”Albrecht en wij”, een bijzonder rijke roman
Dat de Nederlander Lodewijk van Oord (Madrid, 1977) Zuid-Afrika van binnenuit kent, blijkt zonneklaar uit zijn debuutroman ”Albrecht en wij”. Hij laat sommige romanfiguren authentiek Afrikaans spreken en geeft ook de sfeer van het leven in de natuur van Zuid-Afrika goed weer.
In deze roman draait alles om het voortbestaan van de bedreigde neushoorn. In Afrika is de laatste neushoorn geslacht om zijn twee hoorns te bemachtigen. In dierentuinen bestaat de diersoort nog wel. Voor Edo Morell, de directeur van de Amsterdamse zoo, staat ook het voortbestaan van zijn dierentuin op het spel. Hij ontwerpt een nieuwe indeling van de dierenverblijven op basis van de oorspronkelijke leefgebieden. Afrika is het middelpunt van de veranderende opbouw van de dierentuin. Het accent komt te liggen op de grote dieren.
Met behulp van een gedurfde strategie weet Morell het lot van een van de grote dieren, de neushoorn Albrecht, te koppelen aan het lot van zijn dierentuin. Op het moment dat Albrecht vanuit de Berlijnse zoo, in verdoofde toestand hangend onder aan een helikopter, naar Amsterdam wordt getransporteerd, zijn er wereldwijd nog maar elf neushoorns over: drie bullen en acht wijfjes. Albrecht is een van de bullen. De twee wijfjes Ursula en Angela worden geacht met Albrecht te paren, zodat Amsterdam de primeur heeft bij de redding van de diersoort en daarmee scharen nieuwsgierigen kan verwelkomen.
Zowel bij de aankomst van Albrecht als tijdens de daaropvolgende avances tussen Ursula en Albrecht wordt het een reuzenspektakel in de dierentuin. Iedereen wil de neushoorns zien. De knap acterende Edo Morell krijgt royale steun van het bestuur van de dierentuin. Vooral de voorzitter, de op het werk van Albrecht Dürer gepromoveerde kunsthistoricus en oud-minister Frank Rida, is gecharmeerd van Morells geestdrift en vernieuwingselan. De dierentuin moet voort in de vaart der volkeren en de dieren zijn nuttige instrumenten binnen de door Morell uitgekiende strategie.
Sariah Malan, een Zuid-Afrikaanse specialiste op het gebied van de neushoorn, gooit echter roet in het eten. In hun relatie tot de dieren zijn Morell en Malan elkaars tegenpolen. Toch verbindt ze zich aan Morells wilde en manipulatieve plannen. Echt overtuigd is zij niet. Er blijft een element van afstand en wrevel in hun relatie. Het smeulende conflict komt tot uitbarsting wanneer tien van de elf neushoorns zijn doodgegaan en Albrecht de enige nog levende neushoorn op aarde is. De spectaculaire plannen die Edo Morell dan verzint, brengen Sariah eerst tot intens verdriet en vervolgens tot woede en verzet.

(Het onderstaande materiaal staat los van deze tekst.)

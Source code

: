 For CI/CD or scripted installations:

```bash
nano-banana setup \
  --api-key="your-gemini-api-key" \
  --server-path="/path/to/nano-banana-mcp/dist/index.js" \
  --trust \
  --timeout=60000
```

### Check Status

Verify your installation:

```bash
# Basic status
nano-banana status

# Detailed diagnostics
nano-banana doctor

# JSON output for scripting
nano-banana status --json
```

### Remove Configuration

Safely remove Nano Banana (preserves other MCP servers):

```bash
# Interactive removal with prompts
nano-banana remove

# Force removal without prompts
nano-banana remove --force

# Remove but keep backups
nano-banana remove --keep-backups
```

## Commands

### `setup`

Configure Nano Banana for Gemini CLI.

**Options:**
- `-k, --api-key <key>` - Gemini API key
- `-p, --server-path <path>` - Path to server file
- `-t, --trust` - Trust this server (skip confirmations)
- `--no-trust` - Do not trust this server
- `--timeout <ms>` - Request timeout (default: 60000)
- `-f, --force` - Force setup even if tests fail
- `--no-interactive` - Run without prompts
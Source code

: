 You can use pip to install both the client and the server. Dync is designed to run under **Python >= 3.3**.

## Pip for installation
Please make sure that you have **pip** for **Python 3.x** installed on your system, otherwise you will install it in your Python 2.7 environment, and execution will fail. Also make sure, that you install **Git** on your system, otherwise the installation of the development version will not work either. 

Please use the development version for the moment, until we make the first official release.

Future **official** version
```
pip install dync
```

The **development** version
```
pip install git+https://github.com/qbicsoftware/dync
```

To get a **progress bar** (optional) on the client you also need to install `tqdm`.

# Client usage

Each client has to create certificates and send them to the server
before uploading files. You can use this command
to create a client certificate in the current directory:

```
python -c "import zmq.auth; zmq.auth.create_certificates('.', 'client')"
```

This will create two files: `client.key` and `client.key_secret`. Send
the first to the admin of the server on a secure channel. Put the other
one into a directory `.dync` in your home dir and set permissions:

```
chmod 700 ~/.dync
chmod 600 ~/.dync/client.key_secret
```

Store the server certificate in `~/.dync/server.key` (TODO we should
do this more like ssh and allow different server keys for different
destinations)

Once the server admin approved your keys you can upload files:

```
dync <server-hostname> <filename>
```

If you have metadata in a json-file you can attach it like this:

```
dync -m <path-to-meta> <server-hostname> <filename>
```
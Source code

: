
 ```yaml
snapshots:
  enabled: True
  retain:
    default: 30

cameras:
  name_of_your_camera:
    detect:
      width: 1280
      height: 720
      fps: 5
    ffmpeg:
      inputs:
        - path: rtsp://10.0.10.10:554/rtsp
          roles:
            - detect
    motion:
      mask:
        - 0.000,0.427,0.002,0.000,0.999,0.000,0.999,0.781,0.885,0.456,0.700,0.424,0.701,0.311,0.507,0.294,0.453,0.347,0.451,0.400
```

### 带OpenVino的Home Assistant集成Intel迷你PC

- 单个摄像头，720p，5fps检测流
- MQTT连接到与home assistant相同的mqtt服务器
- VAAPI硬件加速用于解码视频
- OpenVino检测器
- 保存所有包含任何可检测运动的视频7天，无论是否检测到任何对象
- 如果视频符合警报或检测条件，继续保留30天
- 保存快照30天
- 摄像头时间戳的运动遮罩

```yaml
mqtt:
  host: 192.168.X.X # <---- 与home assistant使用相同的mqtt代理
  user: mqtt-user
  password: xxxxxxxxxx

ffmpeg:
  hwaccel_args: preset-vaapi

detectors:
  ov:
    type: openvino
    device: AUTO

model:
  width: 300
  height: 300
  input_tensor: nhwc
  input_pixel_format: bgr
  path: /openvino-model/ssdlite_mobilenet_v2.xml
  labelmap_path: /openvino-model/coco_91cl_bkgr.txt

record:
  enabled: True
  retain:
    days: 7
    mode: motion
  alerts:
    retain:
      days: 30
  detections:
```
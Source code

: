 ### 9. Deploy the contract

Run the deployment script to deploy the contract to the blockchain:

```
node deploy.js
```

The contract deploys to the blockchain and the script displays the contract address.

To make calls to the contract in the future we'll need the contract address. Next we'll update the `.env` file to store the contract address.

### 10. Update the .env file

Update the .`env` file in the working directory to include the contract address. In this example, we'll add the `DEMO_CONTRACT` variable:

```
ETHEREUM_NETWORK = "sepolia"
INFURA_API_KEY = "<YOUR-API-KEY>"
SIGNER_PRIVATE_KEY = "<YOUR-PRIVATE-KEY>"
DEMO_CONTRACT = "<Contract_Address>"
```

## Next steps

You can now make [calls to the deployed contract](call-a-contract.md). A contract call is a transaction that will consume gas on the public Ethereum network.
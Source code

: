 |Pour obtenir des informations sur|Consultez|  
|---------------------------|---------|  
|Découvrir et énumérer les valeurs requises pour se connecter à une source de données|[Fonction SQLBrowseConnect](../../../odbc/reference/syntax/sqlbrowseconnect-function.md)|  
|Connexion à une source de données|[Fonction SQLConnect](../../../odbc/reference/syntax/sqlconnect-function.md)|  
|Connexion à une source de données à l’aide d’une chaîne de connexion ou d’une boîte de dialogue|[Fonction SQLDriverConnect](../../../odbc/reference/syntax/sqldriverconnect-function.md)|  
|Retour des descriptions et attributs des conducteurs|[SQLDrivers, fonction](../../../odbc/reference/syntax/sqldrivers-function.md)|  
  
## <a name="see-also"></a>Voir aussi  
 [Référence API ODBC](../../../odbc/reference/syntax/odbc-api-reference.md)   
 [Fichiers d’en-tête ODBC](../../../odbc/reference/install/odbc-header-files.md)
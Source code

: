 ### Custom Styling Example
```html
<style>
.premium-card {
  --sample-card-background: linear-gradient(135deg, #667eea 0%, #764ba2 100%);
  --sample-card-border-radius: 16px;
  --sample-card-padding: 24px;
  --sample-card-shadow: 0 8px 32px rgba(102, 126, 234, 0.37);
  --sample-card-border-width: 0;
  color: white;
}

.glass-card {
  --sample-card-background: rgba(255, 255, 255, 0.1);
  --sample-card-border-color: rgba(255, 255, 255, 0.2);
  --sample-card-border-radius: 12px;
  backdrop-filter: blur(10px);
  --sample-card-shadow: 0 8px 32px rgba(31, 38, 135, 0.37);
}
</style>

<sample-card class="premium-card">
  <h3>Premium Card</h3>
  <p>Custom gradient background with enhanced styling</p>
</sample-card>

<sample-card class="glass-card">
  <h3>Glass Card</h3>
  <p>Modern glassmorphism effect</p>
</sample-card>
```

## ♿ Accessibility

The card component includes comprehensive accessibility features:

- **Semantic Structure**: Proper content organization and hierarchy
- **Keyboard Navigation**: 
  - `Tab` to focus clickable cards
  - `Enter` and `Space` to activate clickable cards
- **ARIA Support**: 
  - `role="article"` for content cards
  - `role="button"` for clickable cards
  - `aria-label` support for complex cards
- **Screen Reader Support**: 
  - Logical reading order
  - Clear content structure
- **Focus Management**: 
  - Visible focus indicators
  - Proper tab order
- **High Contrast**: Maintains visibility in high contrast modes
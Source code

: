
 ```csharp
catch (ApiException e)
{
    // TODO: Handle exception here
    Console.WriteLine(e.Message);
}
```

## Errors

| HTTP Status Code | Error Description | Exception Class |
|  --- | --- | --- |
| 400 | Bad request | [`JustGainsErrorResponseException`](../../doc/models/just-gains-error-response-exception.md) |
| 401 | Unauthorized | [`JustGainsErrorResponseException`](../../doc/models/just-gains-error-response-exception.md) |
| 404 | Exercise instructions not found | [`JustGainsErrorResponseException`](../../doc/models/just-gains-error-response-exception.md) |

Het knappe aan deze roman is de ongedwongen afstemming van de verschillende menselijke benaderingen van het verschijnsel dier, in het bijzonder de neushoorn. Frank Rida heeft in zijn proefschrift aandacht besteed aan de afbeelding van de neushoorn die Dürer in 1515 maakte en die eeuwenlang de voorstelling van dit dier in Europa heeft bepaald.
Met de belangstelling voor de vereeuwiging van het dier in de tekeningen van Dürer is Edo Morells houding goed te vergelijken. Hij maakt het dier eveneens tot een ding in het kader van zijn strijd om het voortbestaan van de dierentuin. Morells ideeën over het verschijnsel dierentuin, gekoppeld aan Frank Rida’s onverschilligheid tegenover het voortleven van bedreigde diersoorten, contrasteren met de emoties van Sariah Malan.
Via Sariah Malan worden de modderigheid, de kilte en de doodsheid van de Amsterdamse dierentuin tastbaar. De nobele strijd die zij moet voeren is op de achtergrond ook een strijd van haar taal, die een mengeling van Afrikaans en Nederlands vormt, tegen dat overrompelend vlotte televisie-Nederlands van Edo Morell. Dit is een bijzonder rijke roman.
Boekgegevens
Albrecht en wij, Lodewijk van Oord; uitg. Cossee, Amsterdam, 2014; ISBN 978 90 5936 523 0; 247 blz.; € 18,90.